Given data below:

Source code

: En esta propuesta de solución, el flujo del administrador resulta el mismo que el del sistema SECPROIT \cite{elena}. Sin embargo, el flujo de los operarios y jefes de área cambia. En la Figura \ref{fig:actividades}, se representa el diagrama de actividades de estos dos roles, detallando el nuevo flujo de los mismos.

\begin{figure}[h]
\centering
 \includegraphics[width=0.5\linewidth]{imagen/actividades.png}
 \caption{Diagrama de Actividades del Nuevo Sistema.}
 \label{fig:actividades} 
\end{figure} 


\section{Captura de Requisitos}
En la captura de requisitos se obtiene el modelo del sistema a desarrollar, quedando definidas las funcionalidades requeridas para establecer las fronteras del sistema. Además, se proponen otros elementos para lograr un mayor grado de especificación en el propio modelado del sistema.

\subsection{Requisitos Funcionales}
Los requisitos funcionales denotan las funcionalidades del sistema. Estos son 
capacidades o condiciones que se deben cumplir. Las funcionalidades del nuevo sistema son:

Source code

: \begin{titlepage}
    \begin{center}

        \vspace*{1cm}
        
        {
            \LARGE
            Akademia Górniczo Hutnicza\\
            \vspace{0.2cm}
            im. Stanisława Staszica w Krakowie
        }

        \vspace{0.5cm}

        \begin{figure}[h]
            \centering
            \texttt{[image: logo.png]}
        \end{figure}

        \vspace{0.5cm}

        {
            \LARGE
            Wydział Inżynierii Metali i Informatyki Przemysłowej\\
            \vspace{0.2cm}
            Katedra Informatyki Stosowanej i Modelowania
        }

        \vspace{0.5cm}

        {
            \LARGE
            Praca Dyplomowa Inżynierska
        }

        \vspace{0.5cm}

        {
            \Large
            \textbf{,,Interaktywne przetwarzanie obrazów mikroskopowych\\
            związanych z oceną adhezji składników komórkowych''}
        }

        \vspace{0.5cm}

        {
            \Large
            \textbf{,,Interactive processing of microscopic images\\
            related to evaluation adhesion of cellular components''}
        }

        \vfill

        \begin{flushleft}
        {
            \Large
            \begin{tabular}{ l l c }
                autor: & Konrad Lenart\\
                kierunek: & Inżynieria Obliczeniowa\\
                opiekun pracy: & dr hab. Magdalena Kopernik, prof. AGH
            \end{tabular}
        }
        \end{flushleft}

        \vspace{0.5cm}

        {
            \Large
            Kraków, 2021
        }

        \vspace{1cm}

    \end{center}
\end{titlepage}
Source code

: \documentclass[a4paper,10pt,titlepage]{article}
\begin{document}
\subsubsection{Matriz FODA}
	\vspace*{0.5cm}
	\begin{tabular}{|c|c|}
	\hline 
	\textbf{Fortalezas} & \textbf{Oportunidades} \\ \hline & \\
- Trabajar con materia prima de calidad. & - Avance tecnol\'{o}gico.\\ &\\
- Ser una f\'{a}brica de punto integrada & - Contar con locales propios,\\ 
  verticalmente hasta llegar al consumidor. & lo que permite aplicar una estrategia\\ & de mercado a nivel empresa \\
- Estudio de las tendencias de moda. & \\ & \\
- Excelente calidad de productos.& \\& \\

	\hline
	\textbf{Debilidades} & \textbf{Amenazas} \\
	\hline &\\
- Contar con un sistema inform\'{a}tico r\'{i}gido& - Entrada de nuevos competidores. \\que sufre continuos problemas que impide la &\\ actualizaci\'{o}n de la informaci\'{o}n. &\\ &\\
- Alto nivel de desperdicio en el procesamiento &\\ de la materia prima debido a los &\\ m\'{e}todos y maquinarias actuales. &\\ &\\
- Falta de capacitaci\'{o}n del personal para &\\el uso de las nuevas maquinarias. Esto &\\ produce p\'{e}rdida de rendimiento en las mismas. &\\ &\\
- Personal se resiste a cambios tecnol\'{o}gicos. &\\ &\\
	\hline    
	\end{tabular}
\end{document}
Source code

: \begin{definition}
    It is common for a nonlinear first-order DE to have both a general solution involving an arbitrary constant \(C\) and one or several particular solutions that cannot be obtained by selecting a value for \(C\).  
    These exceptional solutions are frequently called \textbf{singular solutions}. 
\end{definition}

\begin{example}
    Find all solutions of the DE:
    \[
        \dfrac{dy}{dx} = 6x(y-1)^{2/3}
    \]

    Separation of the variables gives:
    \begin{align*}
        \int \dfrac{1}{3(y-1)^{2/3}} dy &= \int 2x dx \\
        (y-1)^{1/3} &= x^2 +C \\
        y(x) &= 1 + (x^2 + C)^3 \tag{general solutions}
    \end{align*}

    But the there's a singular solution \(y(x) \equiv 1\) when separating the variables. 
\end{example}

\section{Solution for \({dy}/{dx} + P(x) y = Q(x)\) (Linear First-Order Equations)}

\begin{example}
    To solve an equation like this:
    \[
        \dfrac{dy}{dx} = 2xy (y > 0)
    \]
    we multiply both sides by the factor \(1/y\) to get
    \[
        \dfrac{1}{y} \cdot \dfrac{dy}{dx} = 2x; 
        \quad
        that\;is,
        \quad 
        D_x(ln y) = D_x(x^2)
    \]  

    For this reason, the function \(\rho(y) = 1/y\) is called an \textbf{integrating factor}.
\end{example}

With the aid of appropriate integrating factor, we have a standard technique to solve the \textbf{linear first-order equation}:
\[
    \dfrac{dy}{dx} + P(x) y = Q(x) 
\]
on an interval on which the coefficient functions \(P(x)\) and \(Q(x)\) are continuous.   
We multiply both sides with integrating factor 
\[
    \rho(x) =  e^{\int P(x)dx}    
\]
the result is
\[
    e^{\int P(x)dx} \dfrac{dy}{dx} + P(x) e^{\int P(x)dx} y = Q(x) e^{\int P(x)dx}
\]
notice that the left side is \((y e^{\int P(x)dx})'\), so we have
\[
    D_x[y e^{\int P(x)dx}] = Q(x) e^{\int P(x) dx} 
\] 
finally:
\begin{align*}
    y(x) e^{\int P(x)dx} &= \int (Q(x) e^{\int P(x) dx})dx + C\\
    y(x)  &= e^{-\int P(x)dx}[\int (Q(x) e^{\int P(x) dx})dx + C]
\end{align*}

End of Given data.

Work task
Copy the entire listing exactly. Do not skip a line.

Result for this task
Source code

: En esta propuesta de solución, el flujo del administrador resulta el mismo que el del sistema SECPROIT \cite{elena}. Sin embargo, el flujo de los operarios y jefes de área cambia. En la Figura \ref{fig:actividades}, se representa el diagrama de actividades de estos dos roles, detallando el nuevo flujo de los mismos.

\begin{figure}[h]
\centering
 \includegraphics[width=0.5\linewidth]{imagen/actividades.png}
 \caption{Diagrama de Actividades del Nuevo Sistema.}
 \label{fig:actividades} 
\end{figure} 


\section{Captura de Requisitos}
En la captura de requisitos se obtiene el modelo del sistema a desarrollar, quedando definidas las funcionalidades requeridas para establecer las fronteras del sistema. Además, se proponen otros elementos para lograr un mayor grado de especificación en el propio modelado del sistema.

\subsection{Requisitos Funcionales}
Los requisitos funcionales denotan las funcionalidades del sistema. Estos son 
capacidades o condiciones que se deben cumplir. Las funcionalidades del nuevo sistema son:

Source code

: \begin{titlepage}
    \begin{center}

        \vspace*{1cm}
        
        {
            \LARGE
            Akademia Górniczo Hutnicza\\
            \vspace{0.2cm}
            im. Stanisława Staszica w Krakowie
        }

        \vspace{0.5cm}

        \begin{figure}[h]
            \centering
            \texttt{[image: logo.png]}
        \end{figure}

        \vspace{0.5cm}

        {
            \LARGE
            Wydział Inżynierii Metali i Informatyki Przemysłowej\\
            \vspace{0.2cm}
            Katedra Informatyki Stosowanej i Modelowania
        }

        \vspace{0.5cm}

        {
            \LARGE
            Praca Dyplomowa Inżynierska
        }

        \vspace{0.5cm}

        {
            \Large
            \textbf{,,Interaktywne przetwarzanie obrazów mikroskopowych\\
            związanych z oceną adhezji składników komórkowych''}
        }

        \vspace{0.5cm}

        {
            \Large
            \textbf{,,Interactive processing of microscopic images\\
            related to evaluation adhesion of cellular components''}
        }

        \vfill

        \begin{flushleft}
        {
            \Large
            \begin{tabular}{ l l c }
                autor: & Konrad Lenart\\
                kierunek: & Inżynieria Obliczeniowa\\
                opiekun pracy: & dr hab. Magdalena Kopernik, prof. AGH
            \end{tabular}
        }
        \end{flushleft}

        \vspace{0.5cm}

        {
            \Large
            Kraków, 2021
        }

        \vspace{1cm}

    \end{center}
\end{titlepage}
Source code

: \documentclass[a4paper,10pt,titlepage]{article}
\begin{document}
\subsubsection{Matriz FODA}
	\vspace*{0.5cm}
	\begin{tabular}{|c|c|}
	\hline 
	\textbf{Fortalezas} & \textbf{Oportunidades} \\ \hline & \\
- Trabajar con materia prima de calidad. & - Avance tecnol\'{o}gico.\\ &\\
- Ser una f\'{a}brica de punto integrada & - Contar con locales propios,\\ 
  verticalmente hasta llegar al consumidor. & lo que permite aplicar una estrategia\\ & de mercado a nivel empresa \\
- Estudio de las tendencias de moda. & \\ & \\
- Excelente calidad de productos.& \\& \\

	\hline
	\textbf{Debilidades} & \textbf{Amenazas} \\
	\hline &\\
- Contar con un sistema inform\'{a}tico r\'{i}gido& - Entrada de nuevos competidores. \\que sufre continuos problemas que impide la &\\ actualizaci\'{o}n de la informaci\'{o}n. &\\ &\\
- Alto nivel de desperdicio en el procesamiento &\\ de la materia prima debido a los &\\ m\'{e}todos y maquinarias actuales. &\\ &\\
- Falta de capacitaci\'{o}n del personal para &\\el uso de las nuevas maquinarias. Esto &\\ produce p\'{e}rdida de rendimiento en las mismas. &\\ &\\
- Personal se resiste a cambios tecnol\'{o}gicos. &\\ &\\
	\hline    
	\end{tabular}
\end{document}
Source code

: \begin{definition}
    It is common for a nonlinear first-order DE to have both a general solution involving an arbitrary constant \(C\) and one or several particular solutions that cannot be obtained by selecting a value for \(C\).  
    These exceptional solutions are frequently called \textbf{singular solutions}. 
\end{definition}

\begin{example}
    Find all solutions of the DE:
    \[
        \dfrac{dy}{dx} = 6x(y-1)^{2/3}
    \]

    Separation of the variables gives:
    \begin{align*}
        \int \dfrac{1}{3(y-1)^{2/3}} dy &= \int 2x dx \\
        (y-1)^{1/3} &= x^2 +C \\
        y(x) &= 1 + (x^2 + C)^3 \tag{general solutions}
    \end{align*}

    But the there's a singular solution \(y(x) \equiv 1\) when separating the variables. 
\end{example}

\section{Solution for \({dy}/{dx} + P(x) y = Q(x)\) (Linear First-Order Equations)}

\begin{example}
    To solve an equation like this:
    \[
        \dfrac{dy}{dx} = 2xy (y > 0)
    \]
    we multiply both sides by the factor \(1/y\) to get
    \[
        \dfrac{1}{y} \cdot \dfrac{dy}{dx} = 2x; 
        \quad
        that\;is,
        \quad 
        D_x(ln y) = D_x(x^2)
    \]  

    For this reason, the function \(\rho(y) = 1/y\) is called an \textbf{integrating factor}.
\end{example}

With the aid of appropriate integrating factor, we have a standard technique to solve the \textbf{linear first-order equation}:
\[
    \dfrac{dy}{dx} + P(x) y = Q(x) 
\]
on an interval on which the coefficient functions \(P(x)\) and \(Q(x)\) are continuous.   
We multiply both sides with integrating factor 
\[
    \rho(x) =  e^{\int P(x)dx}    
\]
the result is
\[
    e^{\int P(x)dx} \dfrac{dy}{dx} + P(x) e^{\int P(x)dx} y = Q(x) e^{\int P(x)dx}
\]
notice that the left side is \((y e^{\int P(x)dx})'\), so we have
\[
    D_x[y e^{\int P(x)dx}] = Q(x) e^{\int P(x) dx} 
\] 
finally:
\begin{align*}
    y(x) e^{\int P(x)dx} &= \int (Q(x) e^{\int P(x) dx})dx + C\\
    y(x)  &= e^{-\int P(x)dx}[\int (Q(x) e^{\int P(x) dx})dx + C]
\end{align*}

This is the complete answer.